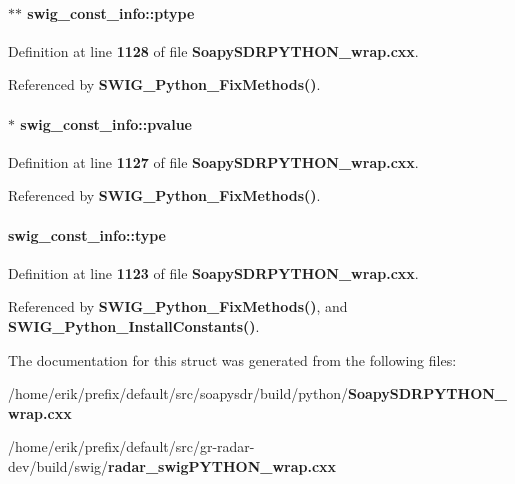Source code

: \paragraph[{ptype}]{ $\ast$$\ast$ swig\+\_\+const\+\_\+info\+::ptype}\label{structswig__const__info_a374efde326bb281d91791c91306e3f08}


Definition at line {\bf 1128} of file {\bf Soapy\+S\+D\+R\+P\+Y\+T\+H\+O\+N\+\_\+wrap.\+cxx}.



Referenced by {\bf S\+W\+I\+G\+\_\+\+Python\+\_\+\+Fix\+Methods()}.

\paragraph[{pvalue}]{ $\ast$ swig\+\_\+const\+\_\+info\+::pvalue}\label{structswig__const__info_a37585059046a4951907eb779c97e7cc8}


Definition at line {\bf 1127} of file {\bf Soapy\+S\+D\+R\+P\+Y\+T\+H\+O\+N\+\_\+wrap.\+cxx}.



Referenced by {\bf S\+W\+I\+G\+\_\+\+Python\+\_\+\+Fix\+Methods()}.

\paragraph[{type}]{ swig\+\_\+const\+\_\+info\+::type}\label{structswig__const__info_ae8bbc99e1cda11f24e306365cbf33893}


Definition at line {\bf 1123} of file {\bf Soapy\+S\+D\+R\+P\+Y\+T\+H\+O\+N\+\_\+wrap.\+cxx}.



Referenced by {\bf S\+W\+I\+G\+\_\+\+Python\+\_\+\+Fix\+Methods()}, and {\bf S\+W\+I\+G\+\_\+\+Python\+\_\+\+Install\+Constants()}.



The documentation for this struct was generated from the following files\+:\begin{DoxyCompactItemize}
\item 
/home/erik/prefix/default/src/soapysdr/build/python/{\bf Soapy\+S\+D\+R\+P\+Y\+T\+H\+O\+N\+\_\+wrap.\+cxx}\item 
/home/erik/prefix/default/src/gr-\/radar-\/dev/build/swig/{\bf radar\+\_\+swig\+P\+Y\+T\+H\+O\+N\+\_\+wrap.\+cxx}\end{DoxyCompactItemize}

*TASK OBJECTIVE*
Filter the material for the word "erik" and copy each matching line.

*RESULT*
/home/erik/prefix/default/src/soapysdr/build/python/{\bf Soapy\+S\+D\+R\+P\+Y\+T\+H\+O\+N\+\_\+wrap.\+cxx}\item 
/home/erik/prefix/default/src/gr-\/radar-\/dev/build/swig/{\bf radar\+\_\+swig\+P\+Y\+T\+H\+O\+N\+\_\+wrap.\+cxx}\end{DoxyCompactItemize}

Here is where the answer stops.